*The task*
Which lines of the data hold the word "item"? Copy all of them.

*Exercise inputs*
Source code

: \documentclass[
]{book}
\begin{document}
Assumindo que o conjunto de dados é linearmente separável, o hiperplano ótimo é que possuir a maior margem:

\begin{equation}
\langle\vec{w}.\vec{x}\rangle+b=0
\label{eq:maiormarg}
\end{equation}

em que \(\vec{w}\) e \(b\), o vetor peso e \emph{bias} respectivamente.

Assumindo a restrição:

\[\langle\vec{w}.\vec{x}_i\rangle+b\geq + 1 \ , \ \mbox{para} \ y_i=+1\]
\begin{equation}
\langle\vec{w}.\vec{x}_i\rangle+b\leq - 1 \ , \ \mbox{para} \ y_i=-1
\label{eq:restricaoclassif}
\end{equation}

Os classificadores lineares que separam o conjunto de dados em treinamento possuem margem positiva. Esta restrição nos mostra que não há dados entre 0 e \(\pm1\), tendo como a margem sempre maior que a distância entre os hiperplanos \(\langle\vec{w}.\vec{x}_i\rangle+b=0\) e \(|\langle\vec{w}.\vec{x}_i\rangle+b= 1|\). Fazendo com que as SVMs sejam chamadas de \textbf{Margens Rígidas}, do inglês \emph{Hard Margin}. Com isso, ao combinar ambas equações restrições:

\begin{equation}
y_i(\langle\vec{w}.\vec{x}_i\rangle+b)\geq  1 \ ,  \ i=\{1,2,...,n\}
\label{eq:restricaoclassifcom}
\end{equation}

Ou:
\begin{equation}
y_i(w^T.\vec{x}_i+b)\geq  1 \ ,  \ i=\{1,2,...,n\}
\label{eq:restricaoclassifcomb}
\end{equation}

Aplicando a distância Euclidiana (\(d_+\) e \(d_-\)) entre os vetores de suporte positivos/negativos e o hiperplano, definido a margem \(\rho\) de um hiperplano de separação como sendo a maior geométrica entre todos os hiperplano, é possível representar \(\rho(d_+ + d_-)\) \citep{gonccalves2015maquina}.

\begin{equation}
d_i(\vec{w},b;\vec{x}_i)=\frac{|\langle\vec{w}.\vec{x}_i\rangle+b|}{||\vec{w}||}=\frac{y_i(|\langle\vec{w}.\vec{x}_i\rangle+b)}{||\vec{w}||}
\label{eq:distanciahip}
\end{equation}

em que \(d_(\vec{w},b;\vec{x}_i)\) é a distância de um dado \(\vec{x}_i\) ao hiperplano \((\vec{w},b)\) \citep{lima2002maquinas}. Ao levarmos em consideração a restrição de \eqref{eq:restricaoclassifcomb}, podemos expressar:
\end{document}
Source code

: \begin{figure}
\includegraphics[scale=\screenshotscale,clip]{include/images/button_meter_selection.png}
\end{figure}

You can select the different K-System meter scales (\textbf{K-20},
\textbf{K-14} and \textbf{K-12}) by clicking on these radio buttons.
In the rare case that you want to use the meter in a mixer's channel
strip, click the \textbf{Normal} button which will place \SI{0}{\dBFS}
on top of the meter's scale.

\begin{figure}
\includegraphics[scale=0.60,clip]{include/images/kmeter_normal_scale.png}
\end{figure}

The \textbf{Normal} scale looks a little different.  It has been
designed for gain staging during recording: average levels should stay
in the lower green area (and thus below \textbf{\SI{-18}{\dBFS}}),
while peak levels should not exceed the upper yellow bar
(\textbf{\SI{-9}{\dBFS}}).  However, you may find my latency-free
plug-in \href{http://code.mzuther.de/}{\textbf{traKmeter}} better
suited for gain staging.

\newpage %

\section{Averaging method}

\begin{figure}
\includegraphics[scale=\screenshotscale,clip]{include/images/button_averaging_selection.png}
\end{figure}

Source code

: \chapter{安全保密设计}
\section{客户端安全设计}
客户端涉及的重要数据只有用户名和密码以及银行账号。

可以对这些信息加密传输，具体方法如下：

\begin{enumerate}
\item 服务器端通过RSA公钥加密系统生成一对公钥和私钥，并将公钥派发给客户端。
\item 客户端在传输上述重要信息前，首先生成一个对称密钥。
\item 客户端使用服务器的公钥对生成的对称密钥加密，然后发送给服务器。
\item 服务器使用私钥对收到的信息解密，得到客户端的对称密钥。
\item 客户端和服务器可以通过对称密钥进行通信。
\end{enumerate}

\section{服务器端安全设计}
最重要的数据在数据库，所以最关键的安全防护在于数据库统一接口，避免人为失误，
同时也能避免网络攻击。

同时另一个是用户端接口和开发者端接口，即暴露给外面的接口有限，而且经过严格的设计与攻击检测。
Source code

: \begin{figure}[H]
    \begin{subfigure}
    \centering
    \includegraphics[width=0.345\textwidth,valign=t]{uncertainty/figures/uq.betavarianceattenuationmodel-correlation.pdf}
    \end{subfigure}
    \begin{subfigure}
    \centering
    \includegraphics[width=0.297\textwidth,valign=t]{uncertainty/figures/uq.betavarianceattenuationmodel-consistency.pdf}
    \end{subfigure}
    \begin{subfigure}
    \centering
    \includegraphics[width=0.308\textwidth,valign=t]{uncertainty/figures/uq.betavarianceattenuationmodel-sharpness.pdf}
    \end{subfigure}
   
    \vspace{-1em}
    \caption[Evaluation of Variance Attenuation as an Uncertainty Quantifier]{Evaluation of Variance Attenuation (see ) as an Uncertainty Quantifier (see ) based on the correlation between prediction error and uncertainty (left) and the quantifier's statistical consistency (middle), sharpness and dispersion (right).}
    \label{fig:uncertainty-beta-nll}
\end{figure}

*Finished exercise*
\item 服务器端通过RSA公钥加密系统生成一对公钥和私钥，并将公钥派发给客户端。
\item 客户端在传输上述重要信息前，首先生成一个对称密钥。
\item 客户端使用服务器的公钥对生成的对称密钥加密，然后发送给服务器。
\item 服务器使用私钥对收到的信息解密，得到客户端的对称密钥。
\item 客户端和服务器可以通过对称密钥进行通信。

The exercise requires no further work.